ライラは一瞬固まった後、俺に満面の笑みを向ける。
「どこ?」
「へ?」
頓狂な声が出かかるが、そこは全身全霊で以て制御する。
「カインの家又は宿はどこなのよっ!?」
ライラの絶叫。まさか・・・・・・
「首都の北区、"戦乙女の宿木"亭っていう宿屋兼食堂なんだけど・・・」
俺がカインが居るであろう場所を告げると、ライラは疾風の如く走り出していた。
「二人を待ちましょうか」
にこにこ、と音がしそうな程の笑みを浮かべたフラムさんの言に、俺は頷くしかなかった。
* * * * * *
二人が戻ってきたのは、集合時間15分前、つまり9時15分だった。
「ったく!!試験当日に寝坊する馬鹿がどこに居んのよ!!」
怒り心頭のライラに半ば引き摺られてきたカインは悪びれもせずに、
「いや~、ここに?」
と、おどけた感じで言ってのける。
これはライラの気に障ったようで、
ゴッ。
という鈍い音が響き、カインが殴られる。
試験開始前からこんな状態で大丈夫なのだろうか。
一抹の不安を覚えたが、
無言状態で意思の疎通が全く量れない人間と一緒に戦うよりはマシだ、裏返せば打ち解けている証拠じゃないか。

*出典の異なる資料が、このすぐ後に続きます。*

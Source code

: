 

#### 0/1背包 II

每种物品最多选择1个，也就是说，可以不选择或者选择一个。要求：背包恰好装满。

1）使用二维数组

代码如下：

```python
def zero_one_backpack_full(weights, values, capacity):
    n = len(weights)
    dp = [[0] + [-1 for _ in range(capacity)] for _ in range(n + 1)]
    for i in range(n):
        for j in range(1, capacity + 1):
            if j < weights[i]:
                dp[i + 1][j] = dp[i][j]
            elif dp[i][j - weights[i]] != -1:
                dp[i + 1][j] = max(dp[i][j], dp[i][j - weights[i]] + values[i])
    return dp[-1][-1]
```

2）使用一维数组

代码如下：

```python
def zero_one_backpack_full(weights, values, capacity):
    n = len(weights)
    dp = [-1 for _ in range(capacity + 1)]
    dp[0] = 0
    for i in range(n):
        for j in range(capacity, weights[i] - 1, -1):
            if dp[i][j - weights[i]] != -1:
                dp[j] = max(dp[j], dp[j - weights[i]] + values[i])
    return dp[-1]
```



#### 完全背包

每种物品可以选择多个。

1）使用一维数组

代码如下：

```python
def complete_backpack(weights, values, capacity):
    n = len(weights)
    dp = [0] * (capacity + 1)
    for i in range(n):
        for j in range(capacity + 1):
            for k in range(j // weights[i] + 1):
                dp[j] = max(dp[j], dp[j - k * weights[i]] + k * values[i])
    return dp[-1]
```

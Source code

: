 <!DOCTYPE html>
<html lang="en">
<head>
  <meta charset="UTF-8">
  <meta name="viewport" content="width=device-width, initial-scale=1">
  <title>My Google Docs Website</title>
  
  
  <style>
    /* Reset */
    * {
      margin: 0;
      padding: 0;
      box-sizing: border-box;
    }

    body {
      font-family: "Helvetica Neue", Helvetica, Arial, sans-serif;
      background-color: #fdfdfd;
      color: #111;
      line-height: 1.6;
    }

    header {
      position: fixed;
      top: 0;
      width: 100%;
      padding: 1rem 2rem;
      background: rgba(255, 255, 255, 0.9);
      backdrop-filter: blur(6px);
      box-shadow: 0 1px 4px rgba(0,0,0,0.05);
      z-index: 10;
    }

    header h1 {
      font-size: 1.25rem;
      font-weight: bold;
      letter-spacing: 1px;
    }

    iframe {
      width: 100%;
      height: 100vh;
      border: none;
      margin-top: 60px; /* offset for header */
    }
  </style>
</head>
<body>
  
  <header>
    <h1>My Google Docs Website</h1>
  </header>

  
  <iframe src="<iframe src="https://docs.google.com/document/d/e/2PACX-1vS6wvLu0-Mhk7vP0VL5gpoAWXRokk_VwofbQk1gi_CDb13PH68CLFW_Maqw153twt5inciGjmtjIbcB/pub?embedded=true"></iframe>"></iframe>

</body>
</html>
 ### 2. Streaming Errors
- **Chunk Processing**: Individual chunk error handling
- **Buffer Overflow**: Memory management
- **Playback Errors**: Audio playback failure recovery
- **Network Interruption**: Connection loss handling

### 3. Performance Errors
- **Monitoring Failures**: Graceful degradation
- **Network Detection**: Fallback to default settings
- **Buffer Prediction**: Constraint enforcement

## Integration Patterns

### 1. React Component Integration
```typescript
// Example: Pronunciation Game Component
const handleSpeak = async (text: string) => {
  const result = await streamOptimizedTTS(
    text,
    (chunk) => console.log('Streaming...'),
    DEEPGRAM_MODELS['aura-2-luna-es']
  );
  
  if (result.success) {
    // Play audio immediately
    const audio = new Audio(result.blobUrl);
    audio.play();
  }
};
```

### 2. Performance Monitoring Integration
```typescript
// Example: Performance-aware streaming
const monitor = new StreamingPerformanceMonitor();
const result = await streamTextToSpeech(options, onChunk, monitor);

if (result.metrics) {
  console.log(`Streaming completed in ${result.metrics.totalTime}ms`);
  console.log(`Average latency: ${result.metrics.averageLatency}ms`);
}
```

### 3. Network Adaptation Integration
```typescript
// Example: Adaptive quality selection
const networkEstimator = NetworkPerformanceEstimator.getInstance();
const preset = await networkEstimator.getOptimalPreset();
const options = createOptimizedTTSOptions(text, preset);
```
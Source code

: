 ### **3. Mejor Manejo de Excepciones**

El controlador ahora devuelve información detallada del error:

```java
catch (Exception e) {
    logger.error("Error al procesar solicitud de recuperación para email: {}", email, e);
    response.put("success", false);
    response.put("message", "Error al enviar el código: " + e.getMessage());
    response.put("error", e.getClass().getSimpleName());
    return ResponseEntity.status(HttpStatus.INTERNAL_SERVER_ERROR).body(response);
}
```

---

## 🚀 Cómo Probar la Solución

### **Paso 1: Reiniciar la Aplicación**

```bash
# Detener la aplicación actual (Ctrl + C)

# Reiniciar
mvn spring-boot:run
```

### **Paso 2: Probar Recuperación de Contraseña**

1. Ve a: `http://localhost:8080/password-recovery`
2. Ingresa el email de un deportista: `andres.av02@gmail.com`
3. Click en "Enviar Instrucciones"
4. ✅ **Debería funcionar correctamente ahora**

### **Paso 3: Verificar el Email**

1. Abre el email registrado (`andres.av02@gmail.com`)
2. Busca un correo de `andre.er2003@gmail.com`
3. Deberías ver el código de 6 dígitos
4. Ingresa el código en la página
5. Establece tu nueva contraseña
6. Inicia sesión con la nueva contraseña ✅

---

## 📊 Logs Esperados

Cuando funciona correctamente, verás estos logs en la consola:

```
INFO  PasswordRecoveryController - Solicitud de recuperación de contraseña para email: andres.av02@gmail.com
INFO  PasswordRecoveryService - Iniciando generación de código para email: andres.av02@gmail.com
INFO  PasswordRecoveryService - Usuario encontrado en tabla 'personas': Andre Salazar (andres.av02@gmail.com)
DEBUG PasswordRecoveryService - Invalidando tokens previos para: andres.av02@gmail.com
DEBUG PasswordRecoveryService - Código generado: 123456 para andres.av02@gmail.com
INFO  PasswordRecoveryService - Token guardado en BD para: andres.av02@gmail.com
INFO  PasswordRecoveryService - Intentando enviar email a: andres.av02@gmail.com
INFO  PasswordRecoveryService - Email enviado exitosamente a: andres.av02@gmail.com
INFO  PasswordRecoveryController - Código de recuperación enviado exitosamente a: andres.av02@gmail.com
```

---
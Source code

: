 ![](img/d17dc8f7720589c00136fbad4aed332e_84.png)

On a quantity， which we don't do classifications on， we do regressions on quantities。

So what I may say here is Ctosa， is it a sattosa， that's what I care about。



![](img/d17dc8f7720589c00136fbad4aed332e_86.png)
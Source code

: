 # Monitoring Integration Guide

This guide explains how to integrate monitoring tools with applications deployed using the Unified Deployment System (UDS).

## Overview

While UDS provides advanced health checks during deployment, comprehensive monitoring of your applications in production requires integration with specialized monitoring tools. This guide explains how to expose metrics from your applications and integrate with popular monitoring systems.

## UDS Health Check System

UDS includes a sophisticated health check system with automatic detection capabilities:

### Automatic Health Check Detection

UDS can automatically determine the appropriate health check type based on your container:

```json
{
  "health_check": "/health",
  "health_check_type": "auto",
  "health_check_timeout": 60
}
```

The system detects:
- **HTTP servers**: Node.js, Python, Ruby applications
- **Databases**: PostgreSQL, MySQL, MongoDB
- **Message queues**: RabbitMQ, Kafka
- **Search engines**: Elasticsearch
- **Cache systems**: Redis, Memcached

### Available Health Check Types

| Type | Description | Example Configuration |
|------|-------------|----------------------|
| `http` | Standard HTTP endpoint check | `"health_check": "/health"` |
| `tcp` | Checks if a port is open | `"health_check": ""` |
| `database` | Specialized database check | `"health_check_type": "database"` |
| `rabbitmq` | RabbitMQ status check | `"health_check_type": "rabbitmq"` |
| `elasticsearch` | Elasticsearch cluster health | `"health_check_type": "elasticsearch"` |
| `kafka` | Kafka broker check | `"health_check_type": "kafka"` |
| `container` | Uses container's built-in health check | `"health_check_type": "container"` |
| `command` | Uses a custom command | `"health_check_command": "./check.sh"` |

と、無理矢理自分に言い聞かせ、全員が揃ったことを近くにいた警備兵に伝えると、昨日と同じ講堂内に通された。
登場人物紹介
アーク・トゥエイン:赤髪黒目の少年。山間の村ローン出身。15歳。前衛職。星天魔導遣い。武器は魔導剣。
カイン・ソリダスター:黒髪黒目の少年。首都ファリア出身。15歳。前衛職。幻惑魔導遣い。武器は魔導短剣。
キイス・ハイヴェルト:金髪碧眼の少年。ローンの隣村ミクラン出身。10歳。後方支援の回復系統。回復・操作魔導遣い。
ライラ・ホークウッド:青髪青目の少女。聖ノルウェン王国軍閥の一門、ホークウッド家のお嬢様。アークやカインより1、2歳年上。後衛職。武器は魔導弓。
フラム・マギラ:水色の髪に、左目が黄色、右目が蒼色という風貌の青年。18、19歳くらい。予知系統。武器は魔導数珠。